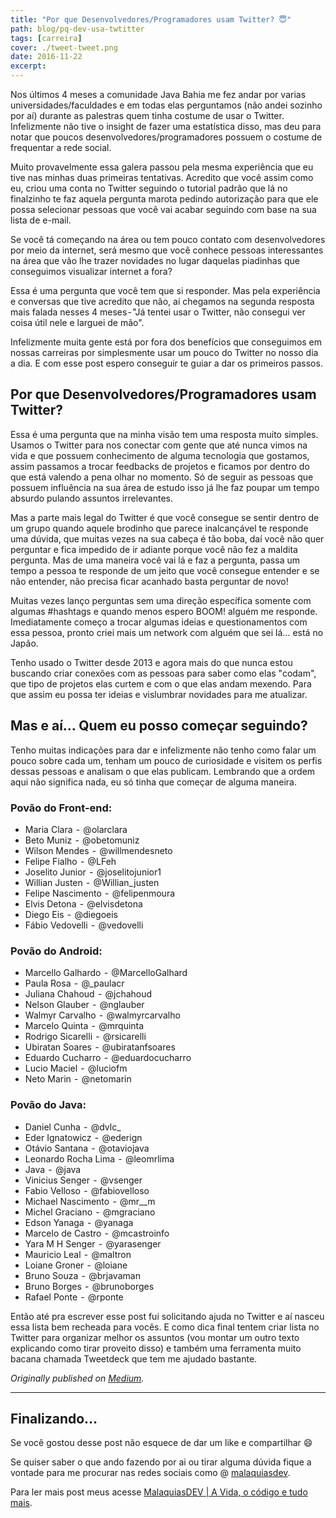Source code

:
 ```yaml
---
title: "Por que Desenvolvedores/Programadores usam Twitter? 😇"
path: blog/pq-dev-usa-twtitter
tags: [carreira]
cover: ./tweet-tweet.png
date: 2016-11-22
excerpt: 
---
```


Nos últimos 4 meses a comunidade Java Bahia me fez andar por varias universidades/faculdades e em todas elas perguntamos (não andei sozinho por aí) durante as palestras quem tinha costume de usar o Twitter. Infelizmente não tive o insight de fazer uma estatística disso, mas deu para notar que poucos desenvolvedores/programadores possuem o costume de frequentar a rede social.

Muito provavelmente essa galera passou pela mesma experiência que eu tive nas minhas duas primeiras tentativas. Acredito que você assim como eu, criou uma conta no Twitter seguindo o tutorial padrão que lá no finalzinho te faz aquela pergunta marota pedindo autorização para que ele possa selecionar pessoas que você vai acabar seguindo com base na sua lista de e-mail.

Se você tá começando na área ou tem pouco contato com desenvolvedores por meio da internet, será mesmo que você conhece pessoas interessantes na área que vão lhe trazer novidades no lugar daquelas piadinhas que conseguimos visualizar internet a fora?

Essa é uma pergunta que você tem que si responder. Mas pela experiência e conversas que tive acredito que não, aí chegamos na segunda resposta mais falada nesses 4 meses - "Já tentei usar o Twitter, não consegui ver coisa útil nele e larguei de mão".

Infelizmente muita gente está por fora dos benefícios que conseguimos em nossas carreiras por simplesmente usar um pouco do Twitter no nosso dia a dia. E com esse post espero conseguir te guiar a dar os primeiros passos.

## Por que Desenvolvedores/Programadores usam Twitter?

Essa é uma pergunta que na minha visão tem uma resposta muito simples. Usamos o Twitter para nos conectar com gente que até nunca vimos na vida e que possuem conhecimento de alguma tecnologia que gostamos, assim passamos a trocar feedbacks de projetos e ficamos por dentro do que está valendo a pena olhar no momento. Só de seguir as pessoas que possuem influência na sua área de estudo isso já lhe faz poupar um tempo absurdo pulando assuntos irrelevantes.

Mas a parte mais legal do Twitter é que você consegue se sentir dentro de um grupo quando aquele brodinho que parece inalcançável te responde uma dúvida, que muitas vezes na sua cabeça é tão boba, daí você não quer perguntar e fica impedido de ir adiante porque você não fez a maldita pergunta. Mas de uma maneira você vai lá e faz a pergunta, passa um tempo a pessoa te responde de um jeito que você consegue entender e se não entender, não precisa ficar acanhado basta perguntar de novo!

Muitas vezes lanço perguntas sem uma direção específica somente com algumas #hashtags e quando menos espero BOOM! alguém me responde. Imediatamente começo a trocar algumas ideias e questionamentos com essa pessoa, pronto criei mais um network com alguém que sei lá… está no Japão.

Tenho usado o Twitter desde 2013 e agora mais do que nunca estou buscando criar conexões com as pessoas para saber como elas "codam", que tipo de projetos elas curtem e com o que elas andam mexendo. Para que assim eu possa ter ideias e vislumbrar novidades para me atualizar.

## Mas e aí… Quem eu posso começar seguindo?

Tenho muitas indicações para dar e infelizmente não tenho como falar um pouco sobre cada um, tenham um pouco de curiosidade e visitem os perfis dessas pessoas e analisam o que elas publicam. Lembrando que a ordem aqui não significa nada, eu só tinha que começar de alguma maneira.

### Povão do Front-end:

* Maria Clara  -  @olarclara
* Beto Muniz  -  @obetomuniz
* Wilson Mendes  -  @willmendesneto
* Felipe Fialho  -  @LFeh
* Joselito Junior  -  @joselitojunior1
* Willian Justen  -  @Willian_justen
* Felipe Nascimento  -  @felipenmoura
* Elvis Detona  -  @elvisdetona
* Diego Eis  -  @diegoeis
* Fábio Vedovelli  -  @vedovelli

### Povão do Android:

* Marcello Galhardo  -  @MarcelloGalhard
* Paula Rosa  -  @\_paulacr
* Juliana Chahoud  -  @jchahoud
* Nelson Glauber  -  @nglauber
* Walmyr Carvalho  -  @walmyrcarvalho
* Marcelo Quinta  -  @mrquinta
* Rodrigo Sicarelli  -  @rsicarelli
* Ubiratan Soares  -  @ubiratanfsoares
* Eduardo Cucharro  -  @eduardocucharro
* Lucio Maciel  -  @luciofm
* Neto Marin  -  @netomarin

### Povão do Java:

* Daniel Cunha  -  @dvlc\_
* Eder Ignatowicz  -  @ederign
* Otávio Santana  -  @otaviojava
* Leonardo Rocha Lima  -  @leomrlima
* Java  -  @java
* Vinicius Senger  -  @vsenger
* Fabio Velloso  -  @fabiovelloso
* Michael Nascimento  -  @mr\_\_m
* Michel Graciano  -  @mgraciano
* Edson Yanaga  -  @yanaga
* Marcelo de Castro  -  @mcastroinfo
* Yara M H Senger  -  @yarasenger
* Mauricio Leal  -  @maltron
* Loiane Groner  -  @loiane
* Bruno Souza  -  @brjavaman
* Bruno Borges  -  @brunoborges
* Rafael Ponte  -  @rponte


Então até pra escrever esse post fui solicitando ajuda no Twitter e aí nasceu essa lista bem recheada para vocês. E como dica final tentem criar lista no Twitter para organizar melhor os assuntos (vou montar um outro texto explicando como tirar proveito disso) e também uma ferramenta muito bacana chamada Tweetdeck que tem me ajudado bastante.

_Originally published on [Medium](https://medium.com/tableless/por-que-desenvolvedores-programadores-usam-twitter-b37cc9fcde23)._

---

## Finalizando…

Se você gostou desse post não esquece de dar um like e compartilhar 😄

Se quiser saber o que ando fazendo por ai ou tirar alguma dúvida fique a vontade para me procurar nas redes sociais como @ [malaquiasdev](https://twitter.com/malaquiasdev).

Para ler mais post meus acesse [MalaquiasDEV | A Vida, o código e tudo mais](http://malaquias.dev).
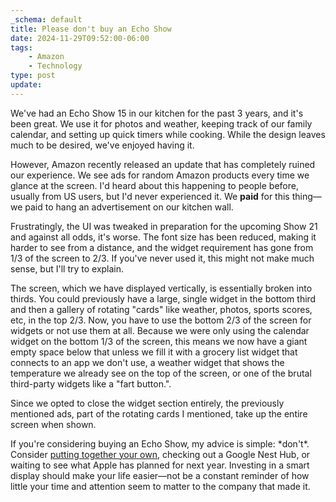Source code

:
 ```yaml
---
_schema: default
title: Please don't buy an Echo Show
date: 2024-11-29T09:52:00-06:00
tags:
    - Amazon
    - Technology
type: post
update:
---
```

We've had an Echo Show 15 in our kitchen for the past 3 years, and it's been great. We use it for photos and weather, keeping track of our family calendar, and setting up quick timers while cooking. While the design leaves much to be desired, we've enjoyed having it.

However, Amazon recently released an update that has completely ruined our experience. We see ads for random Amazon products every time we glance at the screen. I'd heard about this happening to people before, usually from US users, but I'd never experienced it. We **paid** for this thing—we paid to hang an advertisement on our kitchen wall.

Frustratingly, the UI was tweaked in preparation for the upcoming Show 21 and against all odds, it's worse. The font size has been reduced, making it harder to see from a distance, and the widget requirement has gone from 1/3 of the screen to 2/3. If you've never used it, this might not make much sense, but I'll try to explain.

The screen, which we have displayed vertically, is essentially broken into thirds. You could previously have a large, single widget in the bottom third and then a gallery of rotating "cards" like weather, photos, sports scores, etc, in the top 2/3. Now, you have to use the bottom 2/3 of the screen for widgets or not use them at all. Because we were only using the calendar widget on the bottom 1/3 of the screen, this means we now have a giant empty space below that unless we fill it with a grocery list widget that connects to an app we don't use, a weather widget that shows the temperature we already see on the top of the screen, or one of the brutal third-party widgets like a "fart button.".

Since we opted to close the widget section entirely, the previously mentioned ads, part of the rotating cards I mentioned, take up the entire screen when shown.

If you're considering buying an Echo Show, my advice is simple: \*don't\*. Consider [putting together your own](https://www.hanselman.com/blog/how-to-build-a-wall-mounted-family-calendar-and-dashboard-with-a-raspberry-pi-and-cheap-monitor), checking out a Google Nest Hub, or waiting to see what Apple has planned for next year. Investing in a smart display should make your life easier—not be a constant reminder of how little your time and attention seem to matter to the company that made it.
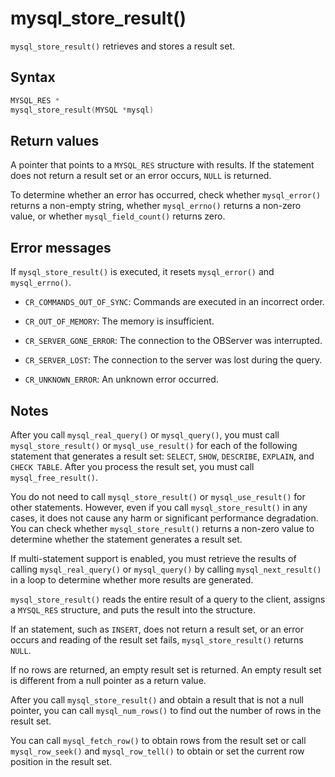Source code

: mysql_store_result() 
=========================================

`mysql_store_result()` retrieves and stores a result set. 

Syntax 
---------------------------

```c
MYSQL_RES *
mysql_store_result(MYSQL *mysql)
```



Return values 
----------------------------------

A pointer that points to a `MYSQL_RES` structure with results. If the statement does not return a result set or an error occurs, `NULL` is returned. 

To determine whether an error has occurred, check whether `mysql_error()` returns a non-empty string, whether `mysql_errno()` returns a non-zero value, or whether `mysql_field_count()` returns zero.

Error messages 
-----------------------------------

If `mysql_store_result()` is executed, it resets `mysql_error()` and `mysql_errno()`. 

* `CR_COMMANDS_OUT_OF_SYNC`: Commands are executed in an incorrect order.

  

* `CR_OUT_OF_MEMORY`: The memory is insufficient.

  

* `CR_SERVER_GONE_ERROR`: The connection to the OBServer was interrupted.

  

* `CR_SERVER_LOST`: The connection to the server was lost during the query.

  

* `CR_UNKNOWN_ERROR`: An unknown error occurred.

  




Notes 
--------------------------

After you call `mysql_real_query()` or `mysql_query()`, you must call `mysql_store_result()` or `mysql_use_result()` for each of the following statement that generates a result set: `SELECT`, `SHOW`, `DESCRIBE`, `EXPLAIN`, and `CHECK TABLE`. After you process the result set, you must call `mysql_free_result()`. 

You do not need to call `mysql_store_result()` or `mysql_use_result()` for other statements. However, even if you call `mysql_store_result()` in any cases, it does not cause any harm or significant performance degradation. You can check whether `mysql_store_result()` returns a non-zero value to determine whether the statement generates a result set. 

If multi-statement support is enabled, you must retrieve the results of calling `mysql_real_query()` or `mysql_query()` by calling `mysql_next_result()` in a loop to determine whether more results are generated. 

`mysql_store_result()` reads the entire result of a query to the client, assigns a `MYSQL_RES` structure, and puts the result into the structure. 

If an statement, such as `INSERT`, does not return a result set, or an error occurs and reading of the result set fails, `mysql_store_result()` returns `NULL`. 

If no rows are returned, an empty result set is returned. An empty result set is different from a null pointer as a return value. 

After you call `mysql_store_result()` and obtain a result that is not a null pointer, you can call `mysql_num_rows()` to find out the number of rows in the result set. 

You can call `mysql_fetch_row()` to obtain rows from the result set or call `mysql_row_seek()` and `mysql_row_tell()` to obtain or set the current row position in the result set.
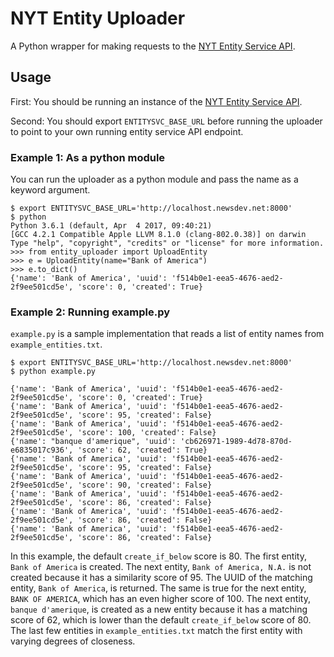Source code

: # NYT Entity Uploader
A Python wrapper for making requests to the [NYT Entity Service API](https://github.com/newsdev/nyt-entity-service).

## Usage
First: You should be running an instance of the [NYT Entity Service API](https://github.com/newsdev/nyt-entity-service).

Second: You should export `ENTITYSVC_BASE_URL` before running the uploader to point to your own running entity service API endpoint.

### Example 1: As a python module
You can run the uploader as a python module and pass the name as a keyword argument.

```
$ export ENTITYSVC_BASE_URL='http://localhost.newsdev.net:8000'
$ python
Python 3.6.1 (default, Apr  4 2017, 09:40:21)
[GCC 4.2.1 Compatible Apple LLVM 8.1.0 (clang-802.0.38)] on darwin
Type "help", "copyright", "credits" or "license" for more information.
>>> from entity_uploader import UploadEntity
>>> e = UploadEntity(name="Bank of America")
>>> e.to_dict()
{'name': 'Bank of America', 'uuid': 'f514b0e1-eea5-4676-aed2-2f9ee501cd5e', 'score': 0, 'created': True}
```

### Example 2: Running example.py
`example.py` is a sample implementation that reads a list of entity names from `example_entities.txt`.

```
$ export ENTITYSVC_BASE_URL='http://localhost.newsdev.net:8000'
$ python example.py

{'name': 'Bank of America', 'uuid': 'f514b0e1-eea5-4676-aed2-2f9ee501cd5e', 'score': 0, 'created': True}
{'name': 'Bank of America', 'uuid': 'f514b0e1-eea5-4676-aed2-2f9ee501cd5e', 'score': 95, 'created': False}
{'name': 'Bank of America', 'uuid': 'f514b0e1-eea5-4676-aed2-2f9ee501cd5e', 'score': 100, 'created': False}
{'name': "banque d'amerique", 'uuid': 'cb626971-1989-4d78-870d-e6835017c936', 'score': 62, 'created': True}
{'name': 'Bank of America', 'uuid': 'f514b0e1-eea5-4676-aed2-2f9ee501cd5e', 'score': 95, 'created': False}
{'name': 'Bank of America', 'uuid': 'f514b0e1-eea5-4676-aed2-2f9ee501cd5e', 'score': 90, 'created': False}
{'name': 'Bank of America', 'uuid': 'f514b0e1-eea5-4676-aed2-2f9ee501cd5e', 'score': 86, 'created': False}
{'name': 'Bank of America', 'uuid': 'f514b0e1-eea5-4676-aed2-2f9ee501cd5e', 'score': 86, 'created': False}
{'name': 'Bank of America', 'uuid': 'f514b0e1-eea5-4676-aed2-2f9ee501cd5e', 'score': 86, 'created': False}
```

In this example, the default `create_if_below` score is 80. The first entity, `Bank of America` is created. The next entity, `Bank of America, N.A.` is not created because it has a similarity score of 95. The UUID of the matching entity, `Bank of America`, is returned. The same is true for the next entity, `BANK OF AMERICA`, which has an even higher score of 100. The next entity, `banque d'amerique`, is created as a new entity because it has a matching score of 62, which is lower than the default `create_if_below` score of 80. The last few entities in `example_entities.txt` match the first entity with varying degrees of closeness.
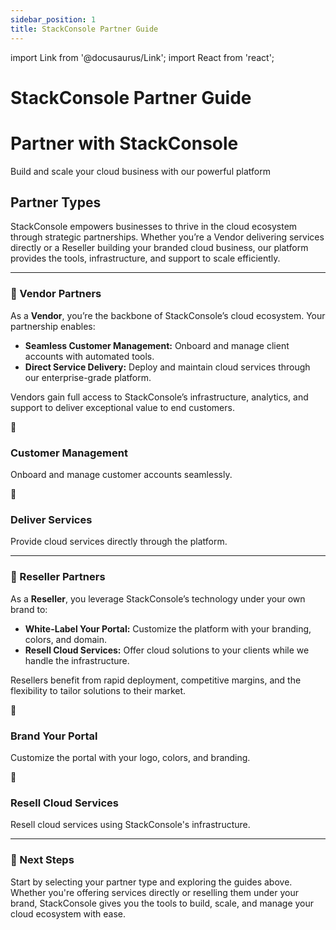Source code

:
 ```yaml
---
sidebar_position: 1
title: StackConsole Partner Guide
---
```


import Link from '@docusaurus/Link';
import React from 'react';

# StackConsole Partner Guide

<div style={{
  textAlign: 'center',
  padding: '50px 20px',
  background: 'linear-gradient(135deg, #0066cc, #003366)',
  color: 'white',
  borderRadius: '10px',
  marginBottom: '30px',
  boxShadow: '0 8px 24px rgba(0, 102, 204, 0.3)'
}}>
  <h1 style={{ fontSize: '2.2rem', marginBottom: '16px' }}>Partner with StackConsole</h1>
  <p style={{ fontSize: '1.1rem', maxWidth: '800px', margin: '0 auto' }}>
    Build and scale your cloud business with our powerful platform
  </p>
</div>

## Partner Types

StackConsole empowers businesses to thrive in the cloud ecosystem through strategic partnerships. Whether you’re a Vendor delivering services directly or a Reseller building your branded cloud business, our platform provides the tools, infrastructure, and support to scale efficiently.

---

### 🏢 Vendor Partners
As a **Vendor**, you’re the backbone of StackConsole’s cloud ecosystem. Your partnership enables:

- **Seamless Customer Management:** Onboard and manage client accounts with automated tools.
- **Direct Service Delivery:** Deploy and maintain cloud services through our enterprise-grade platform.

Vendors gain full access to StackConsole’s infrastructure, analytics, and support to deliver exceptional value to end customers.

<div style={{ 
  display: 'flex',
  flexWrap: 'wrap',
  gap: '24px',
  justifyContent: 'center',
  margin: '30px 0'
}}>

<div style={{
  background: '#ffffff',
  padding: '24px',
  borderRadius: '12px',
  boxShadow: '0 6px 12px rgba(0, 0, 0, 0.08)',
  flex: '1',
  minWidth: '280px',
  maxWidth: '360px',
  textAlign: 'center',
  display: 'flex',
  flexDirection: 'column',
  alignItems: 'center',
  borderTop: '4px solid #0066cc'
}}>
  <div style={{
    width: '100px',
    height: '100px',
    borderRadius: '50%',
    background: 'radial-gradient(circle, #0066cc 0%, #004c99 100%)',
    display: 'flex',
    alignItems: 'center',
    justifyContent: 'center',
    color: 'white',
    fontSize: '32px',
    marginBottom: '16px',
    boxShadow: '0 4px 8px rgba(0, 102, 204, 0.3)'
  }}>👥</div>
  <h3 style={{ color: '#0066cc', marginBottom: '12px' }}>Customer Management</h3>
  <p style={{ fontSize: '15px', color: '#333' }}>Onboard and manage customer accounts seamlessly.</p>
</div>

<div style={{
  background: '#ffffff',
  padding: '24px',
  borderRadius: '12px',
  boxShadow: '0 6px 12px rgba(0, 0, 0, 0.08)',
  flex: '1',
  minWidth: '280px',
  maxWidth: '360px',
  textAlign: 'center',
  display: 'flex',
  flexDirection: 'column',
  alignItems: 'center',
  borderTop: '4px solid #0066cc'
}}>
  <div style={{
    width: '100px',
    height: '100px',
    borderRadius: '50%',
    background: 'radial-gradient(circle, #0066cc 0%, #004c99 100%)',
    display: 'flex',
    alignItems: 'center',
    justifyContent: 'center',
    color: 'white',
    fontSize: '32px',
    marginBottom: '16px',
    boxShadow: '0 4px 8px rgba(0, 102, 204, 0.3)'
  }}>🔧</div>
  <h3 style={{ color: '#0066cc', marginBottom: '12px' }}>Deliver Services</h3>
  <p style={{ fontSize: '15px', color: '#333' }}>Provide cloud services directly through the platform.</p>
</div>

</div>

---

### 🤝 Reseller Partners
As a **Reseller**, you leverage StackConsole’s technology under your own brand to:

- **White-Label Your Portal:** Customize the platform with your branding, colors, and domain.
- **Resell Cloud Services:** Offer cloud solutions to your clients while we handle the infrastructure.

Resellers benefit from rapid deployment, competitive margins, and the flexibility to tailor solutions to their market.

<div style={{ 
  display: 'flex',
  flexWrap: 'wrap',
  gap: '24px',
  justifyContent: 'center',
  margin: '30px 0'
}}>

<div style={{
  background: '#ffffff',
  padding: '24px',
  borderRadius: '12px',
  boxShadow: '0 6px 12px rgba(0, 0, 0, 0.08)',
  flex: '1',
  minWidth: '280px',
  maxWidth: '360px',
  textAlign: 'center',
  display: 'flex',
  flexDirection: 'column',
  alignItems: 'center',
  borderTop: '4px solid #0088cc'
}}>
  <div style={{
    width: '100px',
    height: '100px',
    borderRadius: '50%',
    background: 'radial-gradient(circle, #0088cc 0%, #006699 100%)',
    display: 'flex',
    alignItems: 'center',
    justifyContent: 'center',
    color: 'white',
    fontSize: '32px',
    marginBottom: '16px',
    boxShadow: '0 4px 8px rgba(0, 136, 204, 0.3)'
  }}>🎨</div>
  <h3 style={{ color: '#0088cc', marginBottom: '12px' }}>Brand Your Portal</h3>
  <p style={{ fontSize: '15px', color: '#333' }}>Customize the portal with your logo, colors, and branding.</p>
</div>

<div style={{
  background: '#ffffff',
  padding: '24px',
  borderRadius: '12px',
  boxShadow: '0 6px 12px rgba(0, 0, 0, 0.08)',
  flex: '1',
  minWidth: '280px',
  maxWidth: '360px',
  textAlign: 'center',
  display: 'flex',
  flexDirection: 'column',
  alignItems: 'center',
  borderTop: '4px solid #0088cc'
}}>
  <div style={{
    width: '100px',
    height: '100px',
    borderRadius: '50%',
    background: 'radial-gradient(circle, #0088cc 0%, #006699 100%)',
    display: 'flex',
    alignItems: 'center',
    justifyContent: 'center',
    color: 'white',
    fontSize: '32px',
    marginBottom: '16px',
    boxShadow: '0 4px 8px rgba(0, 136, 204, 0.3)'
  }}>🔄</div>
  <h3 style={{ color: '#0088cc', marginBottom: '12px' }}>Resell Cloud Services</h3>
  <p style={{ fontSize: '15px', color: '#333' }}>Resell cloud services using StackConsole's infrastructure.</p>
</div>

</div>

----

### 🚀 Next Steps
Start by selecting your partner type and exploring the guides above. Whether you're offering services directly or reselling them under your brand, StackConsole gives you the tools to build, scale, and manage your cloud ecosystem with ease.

WORK ORDER:
If the string "Bruno" appears in a line of the entries, report the line.

RESULT OF THE EXERCISE:
* Bruno Souza  -  @brjavaman
* Bruno Borges  -  @brunoborges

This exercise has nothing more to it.